Simulation study: Power
The statistical test assuming the true MOI had the highest statistical power in all simulation scenarios (Figure 1 (case–control data); Supplementary Figure 1 (trio data); Supplementary Figure 2 (quantitative trait with normal distribution); Supplementary Figure 3 (quantitative trait with log-normal distribution)). The allele-based χ2-test with 1 df, used for independent case–control data and requiring the assumption of HWE, and the TDT, used for SAO trio data, implicitly assumed an additive MOI, and results of these tests were, therefore, similar to the logistic regression test adapted to an additive MOI.
The power of the MAX test was depending on the MAF of the investigated SNP. For a MAF of 0.5, the MAX test was the second most powerful under all genetic models. In contrast, tests adapted to an additive MOI had higher power at MAF=0.3 than the MAX test if the true MOI was dominant. For low MAF, the MAX test lost considerable power under both additive and dominant MOI. For independent case–control data and MAF smaller than 0.3, the genotype-based χ2 with 2 df had greater power than MAX and, therefore, seems to be preferable in these scenarios. Results obtained under departure from HWE were very similar (results not shown). The dependency of the performance of the MAX test on the allele frequency has been reported before, and alternatives have been suggested.32
Simulation study: Model selection
Figure 2 and Supplementary Figures 4–6 summarize the performance of selecting the true genetic MOI using the MAX test approach for dominant, additive, and recessive genetic models depending on the effect size. The true underlying model and MAF are specified in the heading, and the ppV is additionally plotted for the genetic models.
For a high MAF of around 0.5, the true genetic model was identified correctly with high probability, and, therefore, the ppV of each model approached 1 as effect sizes increased. However, the probability to identify the true MOI decreased with the MAF. Specifically, if the true MOI was additive, the MAX test was most likely to indicate a dominant model instead of the additive one, if the MAF was around 0.3 and lower. Therefore, the ppV for the dominant model did not obtain values larger than about 0.5, and the ppV of the additive model even decreased with increasing effect sizes.
Only for the matched case–control data (Supplementary Figure 4), the ppV of the additive model still increased with effect size for a MAF of 0.3. However, the same unfortunate behavior was observed for the additive genetic model and MAFs ≤0.2. The recessive model was likely to be identified correctly for medium MAF, and the ppV increased with effect size to values close to 1. Interestingly, for a MAF of around 0.1, the probability to correctly select a recessive model also remained at around 0.5, although the ppV for this model still approached 1.

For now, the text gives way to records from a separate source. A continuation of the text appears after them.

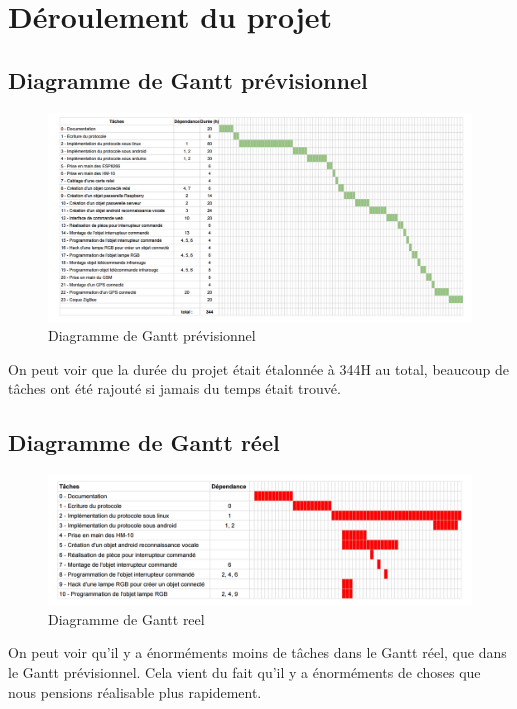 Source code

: \chapter{Déroulement du projet}

  \section{Diagramme de Gantt prévisionnel}

\begin{figure}[!ht]
         \centering
         \includegraphics[width=1.1\textwidth]{img/gantt_prev}
         \caption{Diagramme de Gantt prévisionnel}
         \label{Gantt_prev}
\end{figure}

On peut voir que la durée du projet était étalonnée à 344H au total, beaucoup de tâches ont été rajouté si 
jamais du temps était trouvé.

  \section{Diagramme de Gantt réel}
	
\begin{figure}[!ht]
         \centering
         \includegraphics[width=1.1\textwidth]{img/gantt_reel}
         \caption{Diagramme de Gantt reel}
         \label{Gantt_reel}
\end{figure}

On peut voir qu'il y a énorméments moins de tâches dans le Gantt réel, que dans le Gantt prévisionnel. Cela 
vient du fait qu'il y a énorméments de choses que nous pensions réalisable plus rapidement.



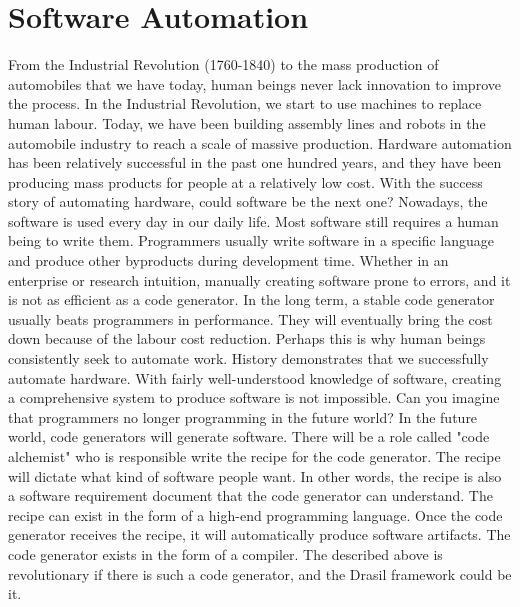 \chapter{Software Automation}
From the Industrial Revolution (1760-1840) to the mass production of automobiles that we have today, human beings never lack innovation to improve the process. In the Industrial Revolution, we start to use machines to replace human labour. Today, we have been building assembly lines and robots in the automobile industry to reach a scale of massive production. Hardware automation has been relatively successful in the past one hundred years, and they have been producing mass products for people at a relatively low cost. With the success story of automating hardware, could software be the next one? Nowadays, the software is used every day in our daily life. Most software still requires a human being to write them. Programmers usually write software in a specific language and produce other byproducts during development time. Whether in an enterprise or research intuition, manually creating software prone to errors, and it is not as efficient as a code generator. In the long term, a stable code generator usually beats programmers in performance. They will eventually bring the cost down because of the labour cost reduction. Perhaps this is why human beings consistently seek to automate work. History demonstrates that we successfully automate hardware. With fairly well-understood knowledge of software, creating a comprehensive system to produce software is not impossible. Can you imagine that programmers no longer programming in the future world? In the future world, code generators will generate software. There will be a role called "code alchemist" who is responsible write the recipe for the code generator. The recipe will dictate what kind of software people want. In other words, the recipe is also a software requirement document that the code generator can understand. The recipe can exist in the form of a high-end programming language. Once the code generator receives the recipe, it will automatically produce software artifacts. The code generator exists in the form of a compiler. The described above is revolutionary if there is such a code generator, and the Drasil framework could be it. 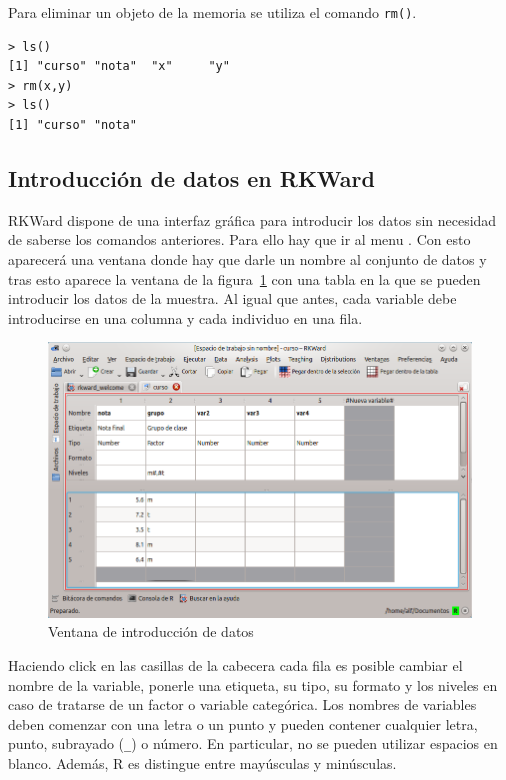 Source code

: Para eliminar un objeto de la memoria se utiliza el comando \lstinline{rm()}.
\begin{lstlisting}
> ls()
[1] "curso" "nota"  "x"     "y"    
> rm(x,y)
> ls()
[1] "curso" "nota"
\end{lstlisting}


\subsection{Introducción de datos en RKWard}
RKWard dispone de una interfaz gráfica para introducir los datos sin necesidad de saberse los comandos anteriores.
Para ello hay que ir al menu . Con esto
aparecerá una ventana donde hay que darle un nombre al conjunto de datos y tras esto aparece la ventana de la
figura~\ref{g:matriz_datos} con una tabla en la que se pueden introducir los datos de la muestra.
Al igual que antes, cada variable debe introducirse en una columna y cada individuo en una fila.

\begin{figure}[htp]
\begin{center}
  \includegraphics[scale=0.6]{introduccion_r/img/matriz_datos}
  \caption{Ventana de introducción de datos}
  \label{g:matriz_datos}
\end{center}
\end{figure}

Haciendo click en las casillas de la cabecera cada fila es posible cambiar el nombre de la variable, ponerle una
etiqueta, su tipo, su formato y los niveles en caso de tratarse de un factor o variable categórica.
Los nombres de variables deben comenzar con una letra o un punto y pueden contener cualquier letra, punto, subrayado
(\lstinline{_}) o número.
En particular, no se pueden utilizar espacios en blanco.
Además, R es distingue entre mayúsculas y minúsculas.

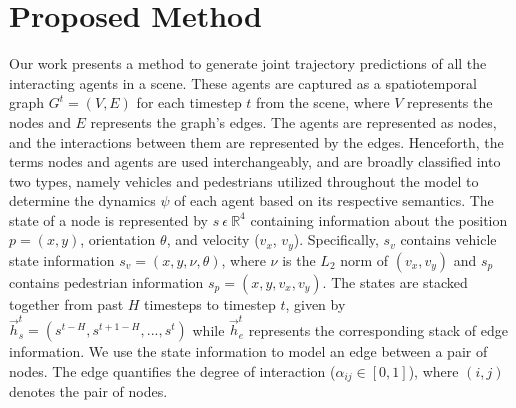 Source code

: \documentclass{article}
\begin{document}
\section{Proposed Method}\vspace{-10pt}
Our work presents a method to generate joint trajectory predictions of all the interacting agents in a scene. These agents are captured as a spatiotemporal graph $G^t = (V,E)$ for each timestep $t$ from the scene, where $V$ represents the nodes and $E$ represents the graph's edges. The agents are represented as nodes, and the interactions between them are represented by the edges. Henceforth, the terms nodes and agents are used interchangeably,  and are broadly classified into two types, namely vehicles and pedestrians utilized throughout the model to determine the dynamics $\psi$ of each agent based on its respective semantics. The state of a node is represented by $s\ \epsilon\ \mathbb{R}^4$ containing information about the position $p = (x,y)$, orientation $\theta$, and velocity ($v_x$, $v_y$). Specifically, $s_v$ contains vehicle state information $s_v = (x,y, \nu, \theta)$,  where $\nu$ is the $L_2$ norm of $(v_x, v_y)$ and $s_p$ contains pedestrian information $s_p= (x,y,v_x,v_y)$. The states are stacked together from past $H$ timesteps to timestep $t$, given by $\vec h^t_s = (s^{t-H}, s^{t+1-H}, ..., s^t)$ while $\vec h^t_e$ represents the corresponding stack of edge information. We use the state information to model an edge between a pair of nodes. The edge quantifies the degree of interaction ($\alpha_{ij} \in [0,1]$), where $(i,j)$ denotes the pair of nodes.  
\end{document}
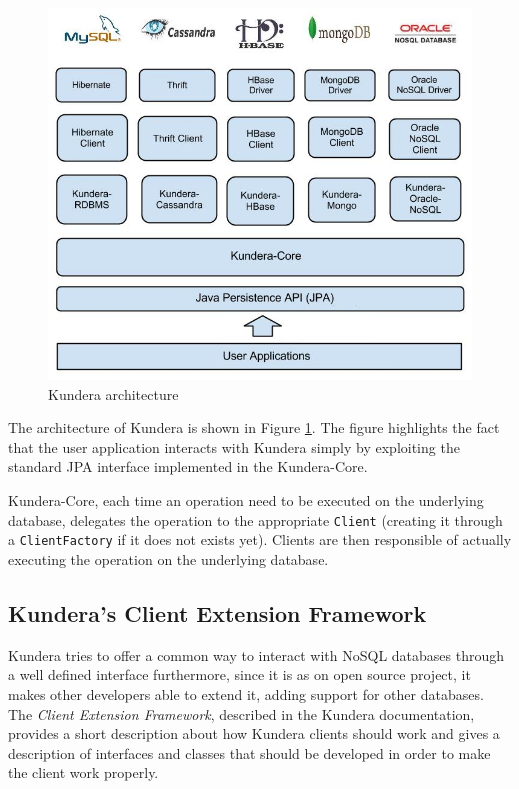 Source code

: \begin{figure}[tbh]
  \centering
  \includegraphics[scale=0.5]{images/kundera_architecture}
  \caption{Kundera architecture \cite{online:kundera}}
  \label{fig:kundera_architecture}
\end{figure}

\noindent The architecture of Kundera is shown in Figure \ref{fig:kundera_architecture}. The figure highlights the fact that the user application interacts with Kundera simply by exploiting the standard JPA interface implemented in the Kundera-Core.

\noindent Kundera-Core, each time an operation need to be executed on the underlying database, delegates the operation to the appropriate \texttt{Client} (creating it through a \texttt{ClientFactory} if it does not exists yet). Clients are then responsible of actually executing the operation on the underlying database.

\subsection{Kundera's Client Extension Framework}
Kundera tries to offer a common way to interact with NoSQL databases through a well defined interface furthermore, since it is as on open source project, it makes other developers able to extend it, adding support for other databases.
The \textit{Client Extension Framework}, described in the Kundera documentation, provides a short description about how Kundera clients should work and gives a description of interfaces and classes that should be developed in order to make the client work properly.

Conclusions are similar under departure from HWE (results not displayed). Similarly, the choice of SD σ for the normally distributed or corresponding log-normally distributed traits had only minor influence (results not displayed). Different ratios of cases to controls did not alter the results substantially (results not displayed).
Real data analysis
In the malaria study,23 two novel loci were genome-wide significant (P<5 × 10−8), and the first has lead SNP rs10900589 on chromosome 1q32.1 within the ATPase, Ca++ transporting, plasma membrane 4 (ATP2B4) gene. The most likely MOI for the initial Ghanaian GWA sample and the combined Ghanaian samples is a recessive one (Table 1, genotype counts given in Supplementary Table 4) with an effect of the risk allele of 0.58 with a MAF of 0.36. The ppV for this choice is almost 100%. Replication in The Gambia was successful only for the recessive model.
Table 1. Case–control study of severe falciparum malaria for association with the SNP rs10900589 of the ATPase, Ca++ transporting, plasma membrane 4 (ATP2B4) gene.
MAF | n | Pdom | Padd | Prec | Pmax | OR01 (95% CI)a | OR02 (95% CI)b | Modelc | |
---|---|---|---|---|---|---|---|---|---|
Ghanaian GWAS group | 0.35 | 2147 | 1.0E-01 | 6.8E-04 | 9.5E-06 | 2.1E-05 | 0.96 (0.80;1.16) | 0.53 (0.41;0.70) | REC |
Ghanaian replication group | 0.37 | 3474 | 2.3E-03 | 7.4E-05 | 3.8E-04 | 1.3E-04 | 0.85 (0.73;0.98) | 0.61 (0.49:0.77) | ADD |
Ghanaian groups combined | 0.36 | 5621 | 6.7E-04 | 1.8E-07 | 3.4E-08 | 2.1E-08 | 0.89 (0.79;0.99) | 0.58 (0.49;0.69) | REC |
Gambian GWAS group | 0.28 | 2209 | 5.7E-01 | 4.1E-01 | 2.8E-03 | 4.6E-03 | 1.06 (0.89;1.26) | 0.69 (0.49;0.96) | REC |
Combined analysis of all three groups | 0.34 | 7830 | 2.9E-02 | 9.9E-06 | 8.1E-09 | 2.0E-08 | 0.95 (0.87;1.05) | 0.63 (0.54;0.73) | REC |
Abbreviations: CI, confidence interval; MAF, minor allele frequency; n, sample size; OR, odds ratio; Pdom, P-value for dominant mode of inheritance (MOI); Padd, P-value for additive MOI; Prec, P-value for recessive MOI; Pmax, P-value of MAX test.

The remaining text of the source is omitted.